-- Activity --
Once the line containing "indiscriminate plaintext arc" is located, output it and every line after it through the end of the records, exactly as written and nothing else.

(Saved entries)

☆ ☆ ☆

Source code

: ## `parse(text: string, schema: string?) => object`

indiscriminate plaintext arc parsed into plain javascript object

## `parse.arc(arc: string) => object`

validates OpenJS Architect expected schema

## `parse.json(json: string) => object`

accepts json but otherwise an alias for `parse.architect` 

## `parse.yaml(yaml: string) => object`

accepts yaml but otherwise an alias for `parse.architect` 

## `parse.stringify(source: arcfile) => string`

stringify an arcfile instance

☆ ☆ ☆

-- Task output --
indiscriminate plaintext arc parsed into plain javascript object

## `parse.arc(arc: string) => object`

validates OpenJS Architect expected schema

## `parse.json(json: string) => object`

accepts json but otherwise an alias for `parse.architect` 

## `parse.yaml(yaml: string) => object`

accepts yaml but otherwise an alias for `parse.architect` 

## `parse.stringify(source: arcfile) => string`

stringify an arcfile instance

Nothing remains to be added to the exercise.